Sony's first action camera was a bold move for the company, dipping into a space dominated by two big players: GoPro and Contour. A year on, and with one competitor leaving the market altogether (Contour), the action and sports camera market is slimming down.
There are plenty of cheap options out there, but what does a little more cash get you in the action camera stakes?
Design and features
The new edition of the Action Cam borrows many of the same features from its predecessor, but ups the ante in terms of usability and accessories. Inside is a 1/2.3-inch backside-illuminated CMOS sensor, with an f/2.8 lens at the front. These specs are all the same as before, along with the 170-degree field-of-view.
Fortunately, Sony has given the waterproof casing an overhaul. On the previous version, all settings needed to be adjusted when the camera was out of the case. The new edition has two small buttons on the waterproof case that let you change all the settings without needing to handle the camera itself. Waterproofing is maintained down to 5 metres, with an optional extra case extending this to 60 metres.
Also on the case is a record button at the back, a hold switch and some small holes for the stereo microphone, which is situated at the front of the camera. Despite all these improvements, the camera still only weighs 90 grams, which is exactly the sort of lightness that is required when you want to strap something unobtrusively to yourself or a moving object to capture footage.
The camera is arguably easier to operate than the GoPro, with the three physical buttons offering a much more logical way to interact with the menu options. Press the record button to select, or cycle through settings with the previous and next buttons.
Sony has really stepped up its game in the accessories department. On top of the regular bike, car and sticky mounts, there is also a Live View remote that straps to your wrist. The remote has a screen that provides a live look at what the camera is seeing, as well as a record button to capture footage and stills. It connects via Wi-Fi to the camera and is waterproof up to 3 metres.
The excellent Live View remote.
Another optional accessory is the handheld grip with LCD screen, which turns the Action Cam into a mini camcorder. This is included in some packs with the camera itself. Having the camera mounted in the casing provides a natural shooting feel, but unfortunately the LCD screen doesn't have a visual indicator when you are recording. Instead, you need to rely on the other display on the side of the camera.
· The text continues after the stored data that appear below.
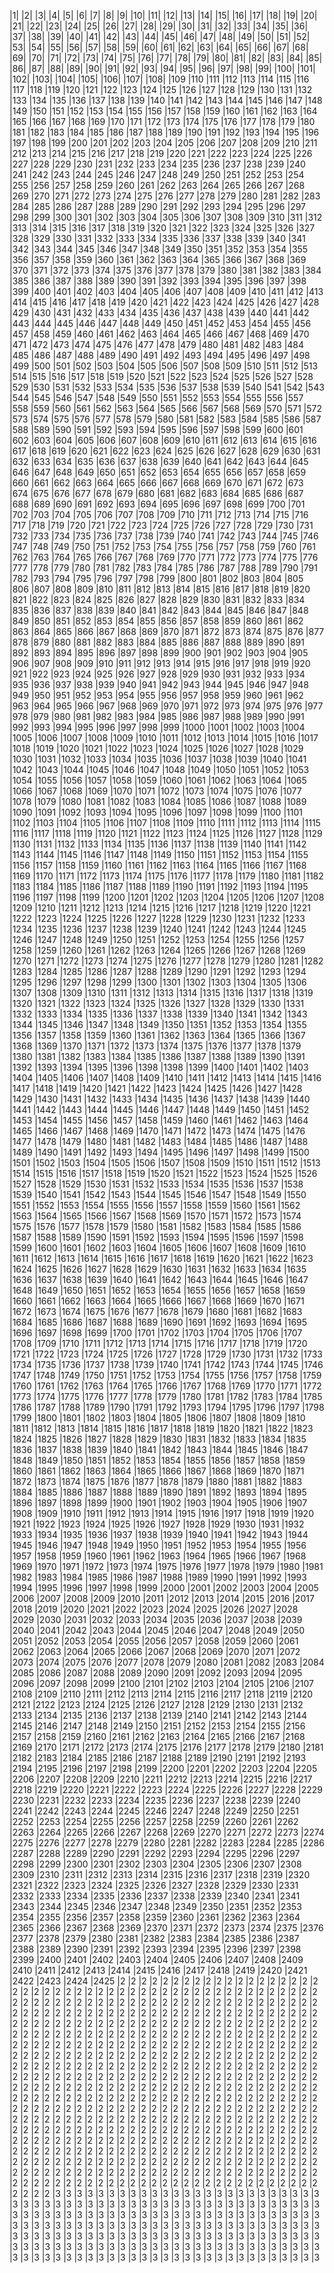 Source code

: |1|
|2|
|3|
|4|
|5|
|6|
|7|
|8|
|9|
|10|
|11|
|12|
|13|
|14|
|15|
|16|
|17|
|18|
|19|
|20|
|21|
|22|
|23|
|24|
|25|
|26|
|27|
|28|
|29|
|30|
|31|
|32|
|33|
|34|
|35|
|36|
|37|
|38|
|39|
|40|
|41|
|42|
|43|
|44|
|45|
|46|
|47|
|48|
|49|
|50|
|51|
|52|
|53|
|54|
|55|
|56|
|57|
|58|
|59|
|60|
|61|
|62|
|63|
|64|
|65|
|66|
|67|
|68|
|69|
|70|
|71|
|72|
|73|
|74|
|75|
|76|
|77|
|78|
|79|
|80|
|81|
|82|
|83|
|84|
|85|
|86|
|87|
|88|
|89|
|90|
|91|
|92|
|93|
|94|
|95|
|96|
|97|
|98|
|99|
|100|
|101|
|102|
|103|
|104|
|105|
|106|
|107|
|108|
|109
|110
|111
|112
|113
|114
|115
|116
|117
|118
|119
|120
|121
|122
|123
|124
|125
|126
|127
|128
|129
|130
|131
|132
|133
|134
|135
|136
|137
|138
|139
|140
|141
|142
|143
|144
|145
|146
|147
|148
|149
|150
|151
|152
|153
|154
|155
|156
|157
|158
|159
|160
|161
|162
|163
|164
|165
|166
|167
|168
|169
|170
|171
|172
|173
|174
|175
|176
|177
|178
|179
|180
|181
|182
|183
|184
|185
|186
|187
|188
|189
|190
|191
|192
|193
|194
|195
|196
|197
|198
|199
|200
|201
|202
|203
|204
|205
|206
|207
|208
|209
|210
|211
|212
|213
|214
|215
|216
|217
|218
|219
|220
|221
|222
|223
|224
|225
|226
|227
|228
|229
|230
|231
|232
|233
|234
|235
|236
|237
|238
|239
|240
|241
|242
|243
|244
|245
|246
|247
|248
|249
|250
|251
|252
|253
|254
|255
|256
|257
|258
|259
|260
|261
|262
|263
|264
|265
|266
|267
|268
|269
|270
|271
|272
|273
|274
|275
|276
|277
|278
|279
|280
|281
|282
|283
|284
|285
|286
|287
|288
|289
|290
|291
|292
|293
|294
|295
|296
|297
|298
|299
|300
|301
|302
|303
|304
|305
|306
|307
|308
|309
|310
|311
|312
|313
|314
|315
|316
|317
|318
|319
|320
|321
|322
|323
|324
|325
|326
|327
|328
|329
|330
|331
|332
|333
|334
|335
|336
|337
|338
|339
|340
|341
|342
|343
|344
|345
|346
|347
|348
|349
|350
|351
|352
|353
|354
|355
|356
|357
|358
|359
|360
|361
|362
|363
|364
|365
|366
|367
|368
|369
|370
|371
|372
|373
|374
|375
|376
|377
|378
|379
|380
|381
|382
|383
|384
|385
|386
|387
|388
|389
|390
|391
|392
|393
|394
|395
|396
|397
|398
|399
|400
|401
|402
|403
|404
|405
|406
|407
|408
|409
|410
|411
|412
|413
|414
|415
|416
|417
|418
|419
|420
|421
|422
|423
|424
|425
|426
|427
|428
|429
|430
|431
|432
|433
|434
|435
|436
|437
|438
|439
|440
|441
|442
|443
|444
|445
|446
|447
|448
|449
|450
|451
|452
|453
|454
|455
|456
|457
|458
|459
|460
|461
|462
|463
|464
|465
|466
|467
|468
|469
|470
|471
|472
|473
|474
|475
|476
|477
|478
|479
|480
|481
|482
|483
|484
|485
|486
|487
|488
|489
|490
|491
|492
|493
|494
|495
|496
|497
|498
|499
|500
|501
|502
|503
|504
|505
|506
|507
|508
|509
|510
|511
|512
|513
|514
|515
|516
|517
|518
|519
|520
|521
|522
|523
|524
|525
|526
|527
|528
|529
|530
|531
|532
|533
|534
|535
|536
|537
|538
|539
|540
|541
|542
|543
|544
|545
|546
|547
|548
|549
|550
|551
|552
|553
|554
|555
|556
|557
|558
|559
|560
|561
|562
|563
|564
|565
|566
|567
|568
|569
|570
|571
|572
|573
|574
|575
|576
|577
|578
|579
|580
|581
|582
|583
|584
|585
|586
|587
|588
|589
|590
|591
|592
|593
|594
|595
|596
|597
|598
|599
|600
|601
|602
|603
|604
|605
|606
|607
|608
|609
|610
|611
|612
|613
|614
|615
|616
|617
|618
|619
|620
|621
|622
|623
|624
|625
|626
|627
|628
|629
|630
|631
|632
|633
|634
|635
|636
|637
|638
|639
|640
|641
|642
|643
|644
|645
|646
|647
|648
|649
|650
|651
|652
|653
|654
|655
|656
|657
|658
|659
|660
|661
|662
|663
|664
|665
|666
|667
|668
|669
|670
|671
|672
|673
|674
|675
|676
|677
|678
|679
|680
|681
|682
|683
|684
|685
|686
|687
|688
|689
|690
|691
|692
|693
|694
|695
|696
|697
|698
|699
|700
|701
|702
|703
|704
|705
|706
|707
|708
|709
|710
|711
|712
|713
|714
|715
|716
|717
|718
|719
|720
|721
|722
|723
|724
|725
|726
|727
|728
|729
|730
|731
|732
|733
|734
|735
|736
|737
|738
|739
|740
|741
|742
|743
|744
|745
|746
|747
|748
|749
|750
|751
|752
|753
|754
|755
|756
|757
|758
|759
|760
|761
|762
|763
|764
|765
|766
|767
|768
|769
|770
|771
|772
|773
|774
|775
|776
|777
|778
|779
|780
|781
|782
|783
|784
|785
|786
|787
|788
|789
|790
|791
|782
|793
|794
|795
|796
|797
|798
|799
|800
|801
|802
|803
|804
|805
|806
|807
|808
|809
|810
|811
|812
|813
|814
|815
|816
|817
|818
|819
|820
|821
|822
|823
|824
|825
|826
|827
|828
|829
|830
|831
|832
|833
|834
|835
|836
|837
|838
|839
|840
|841
|842
|843
|844
|845
|846
|847
|848
|849
|850
|851
|852
|853
|854
|855
|856
|857
|858
|859
|860
|861
|862
|863
|864
|865
|866
|867
|868
|869
|870
|871
|872
|873
|874
|875
|876
|877
|878
|879
|880
|881
|882
|883
|884
|885
|886
|887
|888
|889
|890
|891
|892
|893
|894
|895
|896
|897
|898
|899
|900
|901
|902
|903
|904
|905
|906
|907
|908
|909
|910
|911
|912
|913
|914
|915
|916
|917
|918
|919
|920
|921
|922
|923
|924
|925
|926
|927
|928
|929
|930
|931
|932
|933
|934
|935
|936
|937
|938
|939
|940
|941
|942
|943
|944
|945
|946
|947
|948
|949
|950
|951
|952
|953
|954
|955
|956
|957
|958
|959
|960
|961
|962
|963
|964
|965
|966
|967
|968
|969
|970
|971
|972
|973
|974
|975
|976
|977
|978
|979
|980
|981
|982
|983
|984
|985
|986
|987
|988
|989
|990
|991
|992
|993
|994
|995
|996
|997
|998
|999
|1000
|1001
|1002
|1003
|1004
|1005
|1006
|1007
|1008
|1009
|1010
|1011
|1012
|1013
|1014
|1015
|1016
|1017
|1018
|1019
|1020
|1021
|1022
|1023
|1024
|1025
|1026
|1027
|1028
|1029
|1030
|1031
|1032
|1033
|1034
|1035
|1036
|1037
|1038
|1039
|1040
|1041
|1042
|1043
|1044
|1045
|1046
|1047
|1048
|1049
|1050
|1051
|1052
|1053
|1054
|1055
|1056
|1057
|1058
|1059
|1060
|1061
|1062
|1063
|1064
|1065
|1066
|1067
|1068
|1069
|1070
|1071
|1072
|1073
|1074
|1075
|1076
|1077
|1078
|1079
|1080
|1081
|1082
|1083
|1084
|1085
|1086
|1087
|1088
|1089
|1090
|1091
|1092
|1093
|1094
|1095
|1096
|1097
|1098
|1099
|1100
|1101
|1102
|1103
|1104
|1105
|1106
|1107
|1108
|1109
|1110
|1111
|1112
|1113
|1114
|1115
|1116
|1117
|1118
|1119
|1120
|1121
|1122
|1123
|1124
|1125
|1126
|1127
|1128
|1129
|1130
|1131
|1132
|1133
|1134
|1135
|1136
|1137
|1138
|1139
|1140
|1141
|1142
|1143
|1144
|1145
|1146
|1147
|1148
|1149
|1150
|1151
|1152
|1153
|1154
|1155
|1156
|1157
|1158
|1159
|1160
|1161
|1162
|1163
|1164
|1165
|1166
|1167
|1168
|1169
|1170
|1171
|1172
|1173
|1174
|1175
|1176
|1177
|1178
|1179
|1180
|1181
|1182
|1183
|1184
|1185
|1186
|1187
|1188
|1189
|1190
|1191
|1192
|1193
|1194
|1195
|1196
|1197
|1198
|1199
|1200
|1201
|1202
|1203
|1204
|1205
|1206
|1207
|1208
|1209
|1210
|1211
|1212
|1213
|1214
|1215
|1216
|1217
|1218
|1219
|1220
|1221
|1222
|1223
|1224
|1225
|1226
|1227
|1228
|1229
|1230
|1231
|1232
|1233
|1234
|1235
|1236
|1237
|1238
|1239
|1240
|1241
|1242
|1243
|1244
|1245
|1246
|1247
|1248
|1249
|1250
|1251
|1252
|1253
|1254
|1255
|1256
|1257
|1258
|1259
|1260
|1261
|1262
|1263
|1264
|1265
|1266
|1267
|1268
|1269
|1270
|1271
|1272
|1273
|1274
|1275
|1276
|1277
|1278
|1279
|1280
|1281
|1282
|1283
|1284
|1285
|1286
|1287
|1288
|1289
|1290
|1291
|1292
|1293
|1294
|1295
|1296
|1297
|1298
|1299
|1300
|1301
|1302
|1303
|1304
|1305
|1306
|1307
|1308
|1309
|1310
|1311
|1312
|1313
|1314
|1315
|1316
|1317
|1318
|1319
|1320
|1321
|1322
|1323
|1324
|1325
|1326
|1327
|1328
|1329
|1330
|1331
|1332
|1333
|1334
|1335
|1336
|1337
|1338
|1339
|1340
|1341
|1342
|1343
|1344
|1345
|1346
|1347
|1348
|1349
|1350
|1351
|1352
|1353
|1354
|1355
|1356
|1357
|1358
|1359
|1360
|1361
|1362
|1363
|1364
|1365
|1366
|1367
|1368
|1369
|1370
|1371
|1372
|1373
|1374
|1375
|1376
|1377
|1378
|1379
|1380
|1381
|1382
|1383
|1384
|1385
|1386
|1387
|1388
|1389
|1390
|1391
|1392
|1393
|1394
|1395
|1396
|1398
|1398
|1399
|1400
|1401
|1402
|1403
|1404
|1405
|1406
|1407
|1408
|1409
|1410
|1411
|1412
|1413
|1414
|1415
|1416
|1417
|1418
|1419
|1420
|1421
|1422
|1423
|1424
|1425
|1426
|1427
|1428
|1429
|1430
|1431
|1432
|1433
|1434
|1435
|1436
|1437
|1438
|1439
|1440
|1441
|1442
|1443
|1444
|1445
|1446
|1447
|1448
|1449
|1450
|1451
|1452
|1453
|1454
|1455
|1456
|1457
|1458
|1459
|1460
|1461
|1462
|1463
|1464
|1465
|1466
|1467
|1468
|1469
|1470
|1471
|1472
|1473
|1474
|1475
|1476
|1477
|1478
|1479
|1480
|1481
|1482
|1483
|1484
|1485
|1486
|1487
|1488
|1489
|1490
|1491
|1492
|1493
|1494
|1495
|1496
|1497
|1498
|1499
|1500
|1501
|1502
|1503
|1504
|1505
|1506
|1507
|1508
|1509
|1510
|1511
|1512
|1513
|1514
|1515
|1516
|1517
|1518
|1519
|1520
|1521
|1522
|1523
|1524
|1525
|1526
|1527
|1528
|1529
|1530
|1531
|1532
|1533
|1534
|1535
|1536
|1537
|1538
|1539
|1540
|1541
|1542
|1543
|1544
|1545
|1546
|1547
|1548
|1549
|1550
|1551
|1552
|1553
|1554
|1555
|1556
|1557
|1558
|1559
|1560
|1561
|1562
|1563
|1564
|1565
|1566
|1567
|1568
|1569
|1570
|1571
|1572
|1573
|1574
|1575
|1576
|1577
|1578
|1579
|1580
|1581
|1582
|1583
|1584
|1585
|1586
|1587
|1588
|1589
|1590
|1591
|1592
|1593
|1594
|1595
|1596
|1597
|1598
|1599
|1600
|1601
|1602
|1603
|1604
|1605
|1606
|1607
|1608
|1609
|1610
|1611
|1612
|1613
|1614
|1615
|1616
|1617
|1618
|1619
|1620
|1621
|1622
|1623
|1624
|1625
|1626
|1627
|1628
|1629
|1630
|1631
|1632
|1633
|1634
|1635
|1636
|1637
|1638
|1639
|1640
|1641
|1642
|1643
|1644
|1645
|1646
|1647
|1648
|1649
|1650
|1651
|1652
|1653
|1654
|1655
|1656
|1657
|1658
|1659
|1660
|1661
|1662
|1663
|1664
|1665
|1666
|1667
|1668
|1669
|1670
|1671
|1672
|1673
|1674
|1675
|1676
|1677
|1678
|1679
|1680
|1681
|1682
|1683
|1684
|1685
|1686
|1687
|1688
|1689
|1690
|1691
|1692
|1693
|1694
|1695
|1696
|1697
|1698
|1699
|1700
|1701
|1702
|1703
|1704
|1705
|1706
|1707
|1708
|1709
|1710
|1711
|1712
|1713
|1714
|1715
|1716
|1717
|1718
|1719
|1720
|1721
|1722
|1723
|1724
|1725
|1726
|1727
|1728
|1729
|1730
|1731
|1732
|1733
|1734
|1735
|1736
|1737
|1738
|1739
|1740
|1741
|1742
|1743
|1744
|1745
|1746
|1747
|1748
|1749
|1750
|1751
|1752
|1753
|1754
|1755
|1756
|1757
|1758
|1759
|1760
|1761
|1762
|1763
|1764
|1765
|1766
|1767
|1768
|1769
|1770
|1771
|1772
|1773
|1774
|1775
|1776
|1777
|1778
|1779
|1780
|1781
|1782
|1783
|1784
|1785
|1786
|1787
|1788
|1789
|1790
|1791
|1792
|1793
|1794
|1795
|1796
|1797
|1798
|1799
|1800
|1801
|1802
|1803
|1804
|1805
|1806
|1807
|1808
|1809
|1810
|1811
|1812
|1813
|1814
|1815
|1816
|1817
|1818
|1819
|1820
|1821
|1822
|1823
|1824
|1825
|1826
|1827
|1828
|1829
|1830
|1831
|1832
|1833
|1834
|1835
|1836
|1837
|1838
|1839
|1840
|1841
|1842
|1843
|1844
|1845
|1846
|1847
|1848
|1849
|1850
|1851
|1852
|1853
|1854
|1855
|1856
|1857
|1858
|1859
|1860
|1861
|1862
|1863
|1864
|1865
|1866
|1867
|1868
|1869
|1870
|1871
|1872
|1873
|1874
|1875
|1876
|1877
|1878
|1879
|1880
|1881
|1882
|1883
|1884
|1885
|1886
|1887
|1888
|1889
|1890
|1891
|1892
|1893
|1894
|1895
|1896
|1897
|1898
|1899
|1900
|1901
|1902
|1903
|1904
|1905
|1906
|1907
|1908
|1909
|1910
|1911
|1912
|1913
|1914
|1915
|1916
|1917
|1918
|1919
|1920
|1921
|1922
|1923
|1924
|1925
|1926
|1927
|1928
|1929
|1930
|1931
|1932
|1933
|1934
|1935
|1936
|1937
|1938
|1939
|1940
|1941
|1942
|1943
|1944
|1945
|1946
|1947
|1948
|1949
|1950
|1951
|1952
|1953
|1954
|1955
|1956
|1957
|1958
|1959
|1960
|1961
|1962
|1963
|1964
|1965
|1966
|1967
|1968
|1969
|1970
|1971
|1972
|1973
|1974
|1975
|1976
|1977
|1978
|1979
|1980
|1981
|1982
|1983
|1984
|1985
|1986
|1987
|1988
|1989
|1990
|1991
|1992
|1993
|1994
|1995
|1996
|1997
|1998
|1999
|2000
|2001
|2002
|2003
|2004
|2005
|2006
|2007
|2008
|2009
|2010
|2011
|2012
|2013
|2014
|2015
|2016
|2017
|2018
|2019
|2020
|2021
|2022
|2023
|2024
|2025
|2026
|2027
|2028
|2029
|2030
|2031
|2032
|2033
|2034
|2035
|2036
|2037
|2038
|2039
|2040
|2041
|2042
|2043
|2044
|2045
|2046
|2047
|2048
|2049
|2050
|2051
|2052
|2053
|2054
|2055
|2056
|2057
|2058
|2059
|2060
|2061
|2062
|2063
|2064
|2065
|2066
|2067
|2068
|2069
|2070
|2071
|2072
|2073
|2074
|2075
|2076
|2077
|2078
|2079
|2080
|2081
|2082
|2083
|2084
|2085
|2086
|2087
|2088
|2089
|2090
|2091
|2092
|2093
|2094
|2095
|2096
|2097
|2098
|2099
|2100
|2101
|2102
|2103
|2104
|2105
|2106
|2107
|2108
|2109
|2110
|2111
|2112
|2113
|2114
|2115
|2116
|2117
|2118
|2119
|2120
|2121
|2122
|2123
|2124
|2125
|2126
|2127
|2128
|2129
|2130
|2131
|2132
|2133
|2134
|2135
|2136
|2137
|2138
|2139
|2140
|2141
|2142
|2143
|2144
|2145
|2146
|2147
|2148
|2149
|2150
|2151
|2152
|2153
|2154
|2155
|2156
|2157
|2158
|2159
|2160
|2161
|2162
|2163
|2164
|2165
|2166
|2167
|2168
|2169
|2170
|2171
|2172
|2173
|2174
|2175
|2176
|2177
|2178
|2179
|2180
|2181
|2182
|2183
|2184
|2185
|2186
|2187
|2188
|2189
|2190
|2191
|2192
|2193
|2194
|2195
|2196
|2197
|2198
|2199
|2200
|2201
|2202
|2203
|2204
|2205
|2206
|2207
|2208
|2209
|2210
|2211
|2212
|2213
|2214
|2215
|2216
|2217
|2218
|2219
|2220
|2221
|2222
|2223
|2224
|2225
|2226
|2227
|2228
|2229
|2230
|2231
|2232
|2233
|2234
|2235
|2236
|2237
|2238
|2239
|2240
|2241
|2242
|2243
|2244
|2245
|2246
|2247
|2248
|2249
|2250
|2251
|2252
|2253
|2254
|2255
|2256
|2257
|2258
|2259
|2260
|2261
|2262
|2263
|2264
|2265
|2266
|2267
|2268
|2269
|2270
|2271
|2272
|2273
|2274
|2275
|2276
|2277
|2278
|2279
|2280
|2281
|2282
|2283
|2284
|2285
|2286
|2287
|2288
|2289
|2290
|2291
|2292
|2293
|2294
|2295
|2296
|2297
|2298
|2299
|2300
|2301
|2302
|2303
|2304
|2305
|2306
|2307
|2308
|2309
|2310
|2311
|2312
|2313
|2314
|2315
|2316
|2317
|2318
|2319
|2320
|2321
|2322
|2323
|2324
|2325
|2326
|2327
|2328
|2329
|2330
|2331
|2332
|2333
|2334
|2335
|2336
|2337
|2338
|2339
|2340
|2341
|2341
|2343
|2344
|2345
|2346
|2347
|2348
|2349
|2350
|2351
|2352
|2353
|2354
|2355
|2356
|2357
|2358
|2359
|2360
|2361
|2362
|2363
|2364
|2365
|2366
|2367
|2368
|2369
|2370
|2371
|2372
|2373
|2374
|2375
|2376
|2377
|2378
|2379
|2380
|2381
|2382
|2383
|2384
|2385
|2386
|2387
|2388
|2389
|2390
|2391
|2392
|2393
|2394
|2395
|2396
|2397
|2398
|2399
|2400
|2401
|2402
|2403
|2404
|2405
|2406
|2407
|2408
|2409
|2410
|2411
|2412
|2413
|2414
|2415
|2416
|2417
|2418
|2419
|2420
|2421
|2422
|2423
|2424
|2425
|2
|2
|2
|2
|2
|2
|2
|2
|2
|2
|2
|2
|2
|2
|2
|2
|2
|2
|2
|2
|2
|2
|2
|2
|2
|2
|2
|2
|2
|2
|2
|2
|2
|2
|2
|2
|2
|2
|2
|2
|2
|2
|2
|2
|2
|2
|2
|2
|2
|2
|2
|2
|2
|2
|2
|2
|2
|2
|2
|2
|2
|2
|2
|2
|2
|2
|2
|2
|2
|2
|2
|2
|2
|2
|2
|2
|2
|2
|2
|2
|2
|2
|2
|2
|2
|2
|2
|2
|2
|2
|2
|2
|2
|2
|2
|2
|2
|2
|2
|2
|2
|2
|2
|2
|2
|2
|2
|2
|2
|2
|2
|2
|2
|2
|2
|2
|2
|2
|2
|2
|2
|2
|2
|2
|2
|2
|2
|2
|2
|2
|2
|2
|2
|2
|2
|2
|2
|2
|2
|2
|2
|2
|2
|2
|2
|2
|2
|2
|2
|2
|2
|2
|2
|2
|2
|2
|2
|2
|2
|2
|2
|2
|2
|2
|2
|2
|2
|2
|2
|2
|2
|2
|2
|2
|2
|2
|2
|2
|2
|2
|2
|2
|2
|2
|2
|2
|2
|2
|2
|2
|2
|2
|2
|2
|2
|2
|2
|2
|2
|2
|2
|2
|2
|2
|2
|2
|2
|2
|2
|2
|2
|2
|2
|2
|2
|2
|2
|2
|2
|2
|2
|2
|2
|2
|2
|2
|2
|2
|2
|2
|2
|2
|2
|2
|2
|2
|2
|2
|2
|2
|2
|2
|2
|2
|2
|2
|2
|2
|2
|2
|2
|2
|2
|2
|2
|2
|2
|2
|2
|2
|2
|2
|2
|2
|2
|2
|2
|2
|2
|2
|2
|2
|2
|2
|2
|2
|2
|2
|2
|2
|2
|2
|2
|2
|2
|2
|2
|2
|2
|2
|2
|2
|2
|2
|2
|2
|2
|2
|2
|2
|2
|2
|2
|2
|2
|2
|2
|2
|2
|2
|2
|2
|2
|2
|2
|2
|2
|2
|2
|2
|2
|2
|2
|2
|2
|2
|2
|2
|2
|2
|2
|2
|2
|2
|2
|2
|2
|2
|2
|2
|2
|2
|2
|2
|2
|2
|2
|2
|2
|2
|2
|2
|2
|2
|2
|2
|2
|2
|2
|2
|2
|2
|2
|2
|2
|2
|2
|2
|2
|2
|2
|2
|2
|2
|2
|2
|2
|2
|2
|2
|2
|2
|2
|2
|2
|2
|2
|2
|2
|2
|2
|2
|2
|2
|2
|2
|2
|2
|2
|2
|2
|2
|2
|2
|2
|2
|2
|2
|2
|2
|2
|2
|2
|2
|2
|2
|2
|2
|2
|2
|2
|2
|2
|2
|2
|2
|2
|2
|2
|2
|2
|2
|2
|2
|2
|2
|2
|2
|2
|2
|2
|2
|2
|2
|2
|2
|2
|2
|2
|2
|2
|2
|2
|2
|2
|2
|2
|2
|2
|2
|2
|2
|2
|2
|2
|2
|2
|2
|2
|2
|2
|2
|2
|2
|2
|2
|2
|2
|2
|2
|2
|2
|2
|2
|2
|2
|2
|2
|2
|2
|2
|2
|2
|2
|2
|2
|2
|2
|2
|2
|2
|2
|2
|2
|2
|2
|2
|2
|2
|2
|2
|2
|2
|2
|2
|2
|2
|2
|2
|2
|2
|2
|2
|2
|2
|2
|2
|2
|2
|2
|2
|2
|2
|2
|2
|2
|2
|2
|2
|2
|2
|2
|2
|2
|2
|2
|2
|2
|2
|2
|2
|2
|2
|2
|2
|2
|2
|2
|2
|2
|2
|2
|2
|2
|2
|2
|2
|2
|2
|2
|2
|2
|2
|2
|3
|3
|3
|3
|3
|3
|3
|3
|3
|3
|3
|3
|3
|3
|3
|3
|3
|3
|3
|3
|3
|3
|3
|3
|3
|3
|3
|3
|3
|3
|3
|3
|3
|3
|3
|3
|3
|3
|3
|3
|3
|3
|3
|3
|3
|3
|3
|3
|3
|3
|3
|3
|3
|3
|3
|3
|3
|3
|3
|3
|3
|3
|3
|3
|3
|3
|3
|3
|3
|3
|3
|3
|3
|3
|3
|3
|3
|3
|3
|3
|3
|3
|3
|3
|3
|3
|3
|3
|3
|3
|3
|3
|3
|3
|3
|3
|3
|3
|3
|3
|3
|3
|3
|3
|3
|3
|3
|3
|3
|3
|3
|3
|3
|3
|3
|3
|3
|3
|3
|3
|3
|3
|3
|3
|3
|3
|3
|3
|3
|3
|3
|3
|3
|3
|3
|3
|3
|3
|3
|3
|3
|3
|3
|3
|3
|3
|3
|3
|3
|3
|3
|3
|3
|3
|3
|3
|3
|3
|3
|3
|3
|3
|3
|3
|3
|3
|3
|3
|3
|3
|3
|3
|3
|3
|3
|3
|3
|3
|3
|3
|3
|3
|3
|3
|3
|3
|3
|3
|3
|3
|3
|3
|3
|3
|3
|3
|3
|3
|3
In the box you are provided with the waterproof case, a micro USB cable, flat and curved adhesive mounts and an attachment plate.
Connectivity is provided via micro USB (which also takes care of battery charging), a micro HDMI and a microphone jack, all underneath a dedicated flap at the base of the camera. On top of the physical connectors, the Action Cam comes with Wi-Fi and NFC as standard, plus GPS for tracking your path.
On the software side, Sony throws in a free full version of Movie Studio Platinum with every Action Cam purchase, a download that is activated via redemption code.
Movie Studio Platinum. Definitely not a program that's easy to use for beginners, or those who are unfamiliar with non-linear editing programs.
(Screenshot by CBSi)
Image stabilisation is activated by standard on the Action Cam when shooting at the 120-degree field of view, a nice point of difference from other models on the market. Switching to the wider 170-degree view disables image stabilisation; so too does still image shooting. Stills are captured at a resolution of 11.9 megapixels.
Sony doesn't give an indication of how long the battery lasts on its official spec sheet, but we managed to shoot about an hour's worth of footage before the battery ran low.
Image and video quality
The Action Cam is able to record in full HD at 1080/60p, 50p, 30p or 25p, and 720/120p or 60p. The higher frame rates also open up slow-motion options.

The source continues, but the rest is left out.